#### Material provided

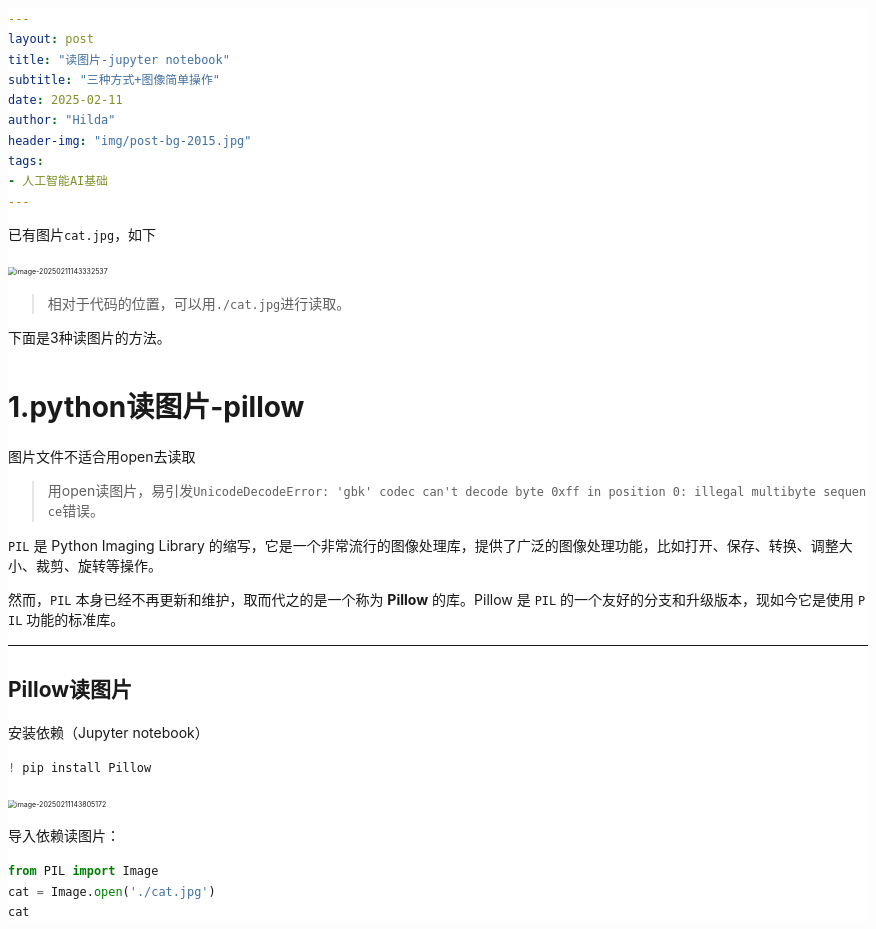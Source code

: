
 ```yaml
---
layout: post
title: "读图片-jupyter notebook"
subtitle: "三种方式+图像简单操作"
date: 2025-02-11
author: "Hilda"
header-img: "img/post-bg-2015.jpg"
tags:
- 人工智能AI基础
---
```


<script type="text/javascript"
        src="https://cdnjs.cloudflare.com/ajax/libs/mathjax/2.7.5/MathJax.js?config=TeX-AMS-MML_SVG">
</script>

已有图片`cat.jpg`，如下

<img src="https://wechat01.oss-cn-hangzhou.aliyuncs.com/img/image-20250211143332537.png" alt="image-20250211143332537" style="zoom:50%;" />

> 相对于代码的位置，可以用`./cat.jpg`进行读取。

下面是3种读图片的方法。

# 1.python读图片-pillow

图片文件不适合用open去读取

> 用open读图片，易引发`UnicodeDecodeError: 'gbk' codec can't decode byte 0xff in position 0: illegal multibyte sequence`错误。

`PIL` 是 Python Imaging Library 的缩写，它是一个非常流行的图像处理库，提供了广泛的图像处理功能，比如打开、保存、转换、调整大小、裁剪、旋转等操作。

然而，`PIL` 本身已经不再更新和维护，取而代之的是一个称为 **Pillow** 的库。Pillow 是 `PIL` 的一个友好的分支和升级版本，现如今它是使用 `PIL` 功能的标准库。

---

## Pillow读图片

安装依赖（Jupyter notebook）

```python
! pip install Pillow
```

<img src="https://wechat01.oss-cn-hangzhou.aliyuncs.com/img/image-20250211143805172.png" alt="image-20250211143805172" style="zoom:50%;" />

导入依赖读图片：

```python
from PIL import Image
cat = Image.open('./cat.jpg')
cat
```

########

- _Your task_
Any pictures are to be skipped, and the lines from the beginning of the entries through the line with "是 Python Imaging" copied exactly.

- _Exercise result_
Source code

:
 ```yaml
---
layout: post
title: "读图片-jupyter notebook"
subtitle: "三种方式+图像简单操作"
date: 2025-02-11
author: "Hilda"
header-img: "img/post-bg-2015.jpg"
tags:
- 人工智能AI基础
---
```


<script type="text/javascript"
        src="https://cdnjs.cloudflare.com/ajax/libs/mathjax/2.7.5/MathJax.js?config=TeX-AMS-MML_SVG">
</script>

已有图片`cat.jpg`，如下

<img src="https://wechat01.oss-cn-hangzhou.aliyuncs.com/img/image-20250211143332537.png" alt="image-20250211143332537" style="zoom:50%;" />

> 相对于代码的位置，可以用`./cat.jpg`进行读取。

下面是3种读图片的方法。

# 1.python读图片-pillow

图片文件不适合用open去读取

> 用open读图片，易引发`UnicodeDecodeError: 'gbk' codec can't decode byte 0xff in position 0: illegal multibyte sequence`错误。

`PIL` 是 Python Imaging Library 的缩写，它是一个非常流行的图像处理库，提供了广泛的图像处理功能，比如打开、保存、转换、调整大小、裁剪、旋转等操作。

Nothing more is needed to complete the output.